[Dataset excerpts]
* * * * * * * * *
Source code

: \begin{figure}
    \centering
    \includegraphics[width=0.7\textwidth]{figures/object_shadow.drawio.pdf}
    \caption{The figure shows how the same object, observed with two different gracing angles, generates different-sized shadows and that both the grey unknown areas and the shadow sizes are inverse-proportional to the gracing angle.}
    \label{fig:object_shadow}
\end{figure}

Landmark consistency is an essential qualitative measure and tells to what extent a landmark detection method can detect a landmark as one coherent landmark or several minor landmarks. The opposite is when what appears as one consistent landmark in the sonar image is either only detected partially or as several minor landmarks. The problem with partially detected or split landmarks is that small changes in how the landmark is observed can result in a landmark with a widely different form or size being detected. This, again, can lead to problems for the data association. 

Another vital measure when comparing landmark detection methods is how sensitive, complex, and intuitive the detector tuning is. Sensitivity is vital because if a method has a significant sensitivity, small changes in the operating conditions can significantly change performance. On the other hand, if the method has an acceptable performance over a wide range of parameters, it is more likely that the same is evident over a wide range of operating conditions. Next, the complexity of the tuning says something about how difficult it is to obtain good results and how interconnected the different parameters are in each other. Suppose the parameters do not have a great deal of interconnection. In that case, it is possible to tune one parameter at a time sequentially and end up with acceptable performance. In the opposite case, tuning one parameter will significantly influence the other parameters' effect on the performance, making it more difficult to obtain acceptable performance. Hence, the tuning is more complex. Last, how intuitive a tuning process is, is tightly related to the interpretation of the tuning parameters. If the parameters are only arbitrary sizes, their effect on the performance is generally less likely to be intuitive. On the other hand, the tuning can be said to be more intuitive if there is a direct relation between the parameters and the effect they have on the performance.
* * * * * * * * *
What is expected
Which lines above contain the word "observed"? Copy each one.

Task output
    \caption{The figure shows how the same object, observed with two different gracing angles, generates different-sized shadows and that both the grey unknown areas and the shadow sizes are inverse-proportional to the gracing angle.}
Landmark consistency is an essential qualitative measure and tells to what extent a landmark detection method can detect a landmark as one coherent landmark or several minor landmarks. The opposite is when what appears as one consistent landmark in the sonar image is either only detected partially or as several minor landmarks. The problem with partially detected or split landmarks is that small changes in how the landmark is observed can result in a landmark with a widely different form or size being detected. This, again, can lead to problems for the data association. 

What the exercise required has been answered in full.